> _Activity_
Scan the entries for lines with the word "JOIN", then copy those lines.

─── Records provided

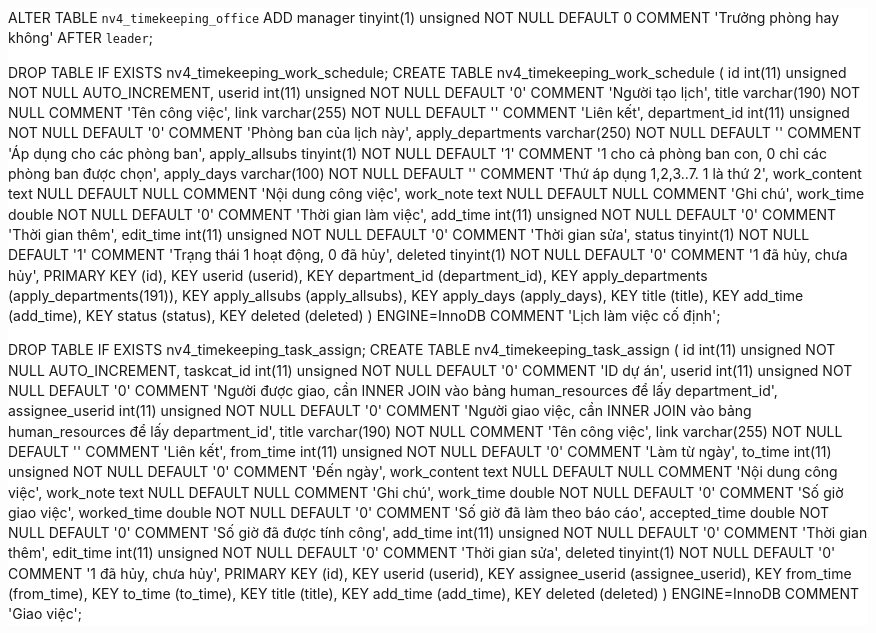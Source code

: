 ALTER TABLE `nv4_timekeeping_office` ADD manager tinyint(1) unsigned NOT NULL DEFAULT 0 COMMENT 'Trưởng phòng hay không' AFTER `leader`;

DROP TABLE IF EXISTS nv4_timekeeping_work_schedule;
CREATE TABLE nv4_timekeeping_work_schedule (
  id int(11) unsigned NOT NULL AUTO_INCREMENT,
  userid int(11) unsigned NOT NULL DEFAULT '0' COMMENT 'Người tạo lịch',
  title varchar(190) NOT NULL COMMENT 'Tên công việc',
  link varchar(255) NOT NULL DEFAULT '' COMMENT 'Liên kết',
  department_id int(11) unsigned NOT NULL DEFAULT '0' COMMENT 'Phòng ban của lịch này',
  apply_departments varchar(250) NOT NULL DEFAULT '' COMMENT 'Áp dụng cho các phòng ban',
  apply_allsubs tinyint(1) NOT NULL DEFAULT '1' COMMENT '1 cho cả phòng ban con, 0 chỉ các phòng ban được chọn',
  apply_days varchar(100) NOT NULL DEFAULT '' COMMENT 'Thứ áp dụng 1,2,3..7. 1 là thứ 2',
  work_content text NULL DEFAULT NULL COMMENT 'Nội dung công việc',
  work_note text NULL DEFAULT NULL COMMENT 'Ghi chú',
  work_time double NOT NULL DEFAULT '0' COMMENT 'Thời gian làm việc',
  add_time int(11) unsigned NOT NULL DEFAULT '0' COMMENT 'Thời gian thêm',
  edit_time int(11) unsigned NOT NULL DEFAULT '0' COMMENT 'Thời gian sửa',
  status tinyint(1) NOT NULL DEFAULT '1' COMMENT 'Trạng thái 1 hoạt động, 0 đã hủy',
  deleted tinyint(1) NOT NULL DEFAULT '0' COMMENT '1 đã hủy, chưa hủy',
  PRIMARY KEY (id),
  KEY userid (userid),
  KEY department_id (department_id),
  KEY apply_departments (apply_departments(191)),
  KEY apply_allsubs (apply_allsubs),
  KEY apply_days (apply_days),
  KEY title (title),
  KEY add_time (add_time),
  KEY status (status),
  KEY deleted (deleted)
) ENGINE=InnoDB COMMENT 'Lịch làm việc cố định';

DROP TABLE IF EXISTS nv4_timekeeping_task_assign;
CREATE TABLE nv4_timekeeping_task_assign (
  id int(11) unsigned NOT NULL AUTO_INCREMENT,
  taskcat_id int(11) unsigned NOT NULL DEFAULT '0' COMMENT 'ID dự án',
  userid int(11) unsigned NOT NULL DEFAULT '0' COMMENT 'Người được giao, cần INNER JOIN vào bảng human_resources để lấy department_id',
  assignee_userid int(11) unsigned NOT NULL DEFAULT '0' COMMENT 'Người giao việc, cần INNER JOIN vào bảng human_resources để lấy department_id',
  title varchar(190) NOT NULL COMMENT 'Tên công việc',
  link varchar(255) NOT NULL DEFAULT '' COMMENT 'Liên kết',
  from_time int(11) unsigned NOT NULL DEFAULT '0' COMMENT 'Làm từ ngày',
  to_time int(11) unsigned NOT NULL DEFAULT '0' COMMENT 'Đến ngày',
  work_content text NULL DEFAULT NULL COMMENT 'Nội dung công việc',
  work_note text NULL DEFAULT NULL COMMENT 'Ghi chú',
  work_time double NOT NULL DEFAULT '0' COMMENT 'Số giờ giao việc',
  worked_time double NOT NULL DEFAULT '0' COMMENT 'Số giờ đã làm theo báo cáo',
  accepted_time double NOT NULL DEFAULT '0' COMMENT 'Số giờ đã được tính công',
  add_time int(11) unsigned NOT NULL DEFAULT '0' COMMENT 'Thời gian thêm',
  edit_time int(11) unsigned NOT NULL DEFAULT '0' COMMENT 'Thời gian sửa',
  deleted tinyint(1) NOT NULL DEFAULT '0' COMMENT '1 đã hủy, chưa hủy',
  PRIMARY KEY (id),
  KEY userid (userid),
  KEY assignee_userid (assignee_userid),
  KEY from_time (from_time),
  KEY to_time (to_time),
  KEY title (title),
  KEY add_time (add_time),
  KEY deleted (deleted)
) ENGINE=InnoDB COMMENT 'Giao việc';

──────

> _Solution below_
  userid int(11) unsigned NOT NULL DEFAULT '0' COMMENT 'Người được giao, cần INNER JOIN vào bảng human_resources để lấy department_id',
  assignee_userid int(11) unsigned NOT NULL DEFAULT '0' COMMENT 'Người giao việc, cần INNER JOIN vào bảng human_resources để lấy department_id',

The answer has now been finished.